Saturday, July 31, 2010

In the early morning write





Gordon Lightfoot has a song that begins "In the early morning rain ..."    Was up by 6:00 A.M. as usual.  No rain this morning, only clouds, and a bit of sun pushing through.  I stopped by some fellow bloggers' blogs and saw that a few more "morning people" had already posted the day's words.

Check out this haunting Armenian melody played on the duduk by Djivan Gasparyan over at Bob Arnold's July 31st Longhouse Birdhouse  (posted at 6:22 A.M.).   (Mornin', Bob!   :)

and Tom (The Middlewesterner)  Montag's latest "Three from the Old Poet",  posted at 4:37 A.M.   (An excerpt:

As if I've
worked my whole life
becoming someone

I can admire.


Or poet/writer/blogger Linh Dinh, whose political essays, astute comments and ongoing State of the Union photo documentation of America in decline; the homeless, disenfranchised, tent cities, urban blight, etc. telling you far more than you'll ever get from CNN. (He posted today at 1:57 A.M.     I'm guessing that's not when he got up and that he's really more a "night" person.)

Another morning person, up by 5 A.M. with a new poem, is William Michaelian, reminding me that thought-out poems that don't get writ remain just that: words in transit, not yet extracted, much less parked.

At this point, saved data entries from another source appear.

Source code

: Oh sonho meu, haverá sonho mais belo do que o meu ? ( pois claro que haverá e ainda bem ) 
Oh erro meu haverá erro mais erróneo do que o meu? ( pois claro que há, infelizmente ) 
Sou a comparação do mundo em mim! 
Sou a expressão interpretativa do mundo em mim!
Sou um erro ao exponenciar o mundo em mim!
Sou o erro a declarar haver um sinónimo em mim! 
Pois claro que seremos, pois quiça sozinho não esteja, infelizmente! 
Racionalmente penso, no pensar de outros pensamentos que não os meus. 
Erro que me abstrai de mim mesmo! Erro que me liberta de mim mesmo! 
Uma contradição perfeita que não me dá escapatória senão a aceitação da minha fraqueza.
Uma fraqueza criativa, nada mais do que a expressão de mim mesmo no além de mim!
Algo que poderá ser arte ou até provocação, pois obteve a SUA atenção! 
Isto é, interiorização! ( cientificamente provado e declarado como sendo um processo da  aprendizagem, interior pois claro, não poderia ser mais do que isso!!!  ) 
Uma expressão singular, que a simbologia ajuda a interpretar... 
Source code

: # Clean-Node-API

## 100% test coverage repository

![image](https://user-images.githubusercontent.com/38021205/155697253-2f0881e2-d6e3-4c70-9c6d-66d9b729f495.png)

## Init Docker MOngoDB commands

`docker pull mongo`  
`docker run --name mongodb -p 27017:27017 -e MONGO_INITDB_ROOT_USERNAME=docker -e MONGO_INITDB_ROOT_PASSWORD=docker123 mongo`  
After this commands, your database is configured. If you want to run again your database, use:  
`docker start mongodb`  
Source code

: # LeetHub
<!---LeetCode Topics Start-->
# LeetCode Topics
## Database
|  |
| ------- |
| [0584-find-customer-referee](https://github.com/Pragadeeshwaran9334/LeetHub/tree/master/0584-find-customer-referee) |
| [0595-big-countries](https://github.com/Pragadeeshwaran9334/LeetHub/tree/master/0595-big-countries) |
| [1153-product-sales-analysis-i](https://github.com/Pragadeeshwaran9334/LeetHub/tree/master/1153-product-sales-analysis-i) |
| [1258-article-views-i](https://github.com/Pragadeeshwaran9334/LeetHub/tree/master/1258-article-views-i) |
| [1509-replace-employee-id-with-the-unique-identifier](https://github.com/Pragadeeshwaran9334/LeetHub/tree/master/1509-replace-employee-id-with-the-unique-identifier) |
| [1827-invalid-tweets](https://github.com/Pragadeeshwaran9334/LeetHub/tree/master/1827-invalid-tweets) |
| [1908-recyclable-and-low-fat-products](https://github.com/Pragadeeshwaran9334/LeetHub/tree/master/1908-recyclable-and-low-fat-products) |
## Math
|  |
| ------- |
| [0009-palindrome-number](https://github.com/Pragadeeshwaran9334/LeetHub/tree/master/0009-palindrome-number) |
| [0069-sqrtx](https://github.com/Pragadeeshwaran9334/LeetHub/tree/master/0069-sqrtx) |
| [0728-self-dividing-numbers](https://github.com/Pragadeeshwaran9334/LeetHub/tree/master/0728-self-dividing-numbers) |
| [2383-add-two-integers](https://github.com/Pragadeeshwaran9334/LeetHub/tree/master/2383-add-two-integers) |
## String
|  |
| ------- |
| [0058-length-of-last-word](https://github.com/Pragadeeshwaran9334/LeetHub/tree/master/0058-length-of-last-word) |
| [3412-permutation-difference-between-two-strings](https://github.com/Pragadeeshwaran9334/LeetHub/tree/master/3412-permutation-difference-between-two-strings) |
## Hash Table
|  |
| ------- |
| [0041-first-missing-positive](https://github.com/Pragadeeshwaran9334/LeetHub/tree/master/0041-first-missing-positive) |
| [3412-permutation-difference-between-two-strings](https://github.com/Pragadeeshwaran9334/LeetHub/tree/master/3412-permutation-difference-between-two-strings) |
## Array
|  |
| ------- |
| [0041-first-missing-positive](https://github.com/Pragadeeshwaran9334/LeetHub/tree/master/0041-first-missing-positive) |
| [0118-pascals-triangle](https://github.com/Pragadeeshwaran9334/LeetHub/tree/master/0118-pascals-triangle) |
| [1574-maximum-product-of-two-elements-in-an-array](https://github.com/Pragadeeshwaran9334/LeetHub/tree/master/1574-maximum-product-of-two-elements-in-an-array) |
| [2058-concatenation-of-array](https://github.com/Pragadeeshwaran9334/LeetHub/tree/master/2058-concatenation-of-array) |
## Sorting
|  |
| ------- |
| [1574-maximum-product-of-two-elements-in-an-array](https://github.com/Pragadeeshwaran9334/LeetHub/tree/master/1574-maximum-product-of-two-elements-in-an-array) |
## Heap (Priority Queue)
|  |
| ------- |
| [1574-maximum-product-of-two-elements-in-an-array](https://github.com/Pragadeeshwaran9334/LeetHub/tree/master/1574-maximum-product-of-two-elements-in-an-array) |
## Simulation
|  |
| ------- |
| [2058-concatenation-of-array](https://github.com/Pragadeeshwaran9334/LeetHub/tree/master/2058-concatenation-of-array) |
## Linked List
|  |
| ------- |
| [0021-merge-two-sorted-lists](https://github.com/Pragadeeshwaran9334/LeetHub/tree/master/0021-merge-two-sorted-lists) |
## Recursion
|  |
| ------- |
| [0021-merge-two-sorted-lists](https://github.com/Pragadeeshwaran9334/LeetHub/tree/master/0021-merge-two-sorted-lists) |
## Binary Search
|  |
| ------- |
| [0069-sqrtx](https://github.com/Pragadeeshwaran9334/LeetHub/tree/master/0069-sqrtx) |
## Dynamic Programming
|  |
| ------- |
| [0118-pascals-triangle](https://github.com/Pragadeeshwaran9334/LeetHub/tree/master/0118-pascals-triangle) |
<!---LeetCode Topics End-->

Today we have the annual family picnic, again this year out in St. Louis-de-France.  Last year, about 40 people came, brothers and sisters, aunts and uncles, nieces and nephews, cousins, in-laws, significant others, and friends, and it lasted from early afternoon until nearly midnight, the evening spent on the patio to the sounds of guitar and keyboard, everyone singing along to old, familiar tunes.  It poured rain pretty much the entire day but nobody left, and when the downpour subsided, the mosquitoes came out. 

This year the weather promises to behave and allow a more pleasant time of it, the barbeque taking place outdoors (instead of in the garage) and dips in the pool.  Last time people brought about 8 different salads, and of course a big pot of Michel's famous baked beans and the usual grilled delights (even salmon burgers  for the semi-vegetarians).  (Our local supermarket last week carried imported frozen fish-kebobs from China--something I'd not seen there before.  Why this particular local market offers only imported Chinese garlic and not the fresher, more readily available and less-expensive-to-transport garlic from neighboring farms, is a mystery.)

Back to the writing thing again. This, of course, is no excuse--activities in general, social obligations, daily tasks, etc.--for not writing. It's perhaps cyclical, or so it seems at times--more time spent this summer on reading than writing, more hours internally absorbing, mentally archiving, "saving up", almost, for when the time is right, which for me is Fall and Winter. But this is absurd, the writer self argues. Sounds more like an excuse, chimes the neglected pen.

They may be right, and it's not a question of season, or intervening activities, or habitual proscrastinaton but something more baldly basic: simple discipline. I envy poets who can come up with a new poem every single day and offer it, in finished form. And then there're those naggy fictional characters nagging, nagging, nagging at you to finish their story, the one you've been working on for months--YEARS--and have put aside, like unfinished paintings waiting for the most conducive lighting, the right color mix, the optimal circumstance, the perfect conditions. This has got to change, scoldy self says to lazy self. I mean, really. Why are you blogging, instead of writing?!!!

My fingers have no answer. It's like being stuck in ... the Waiting Box--waiting. But for what?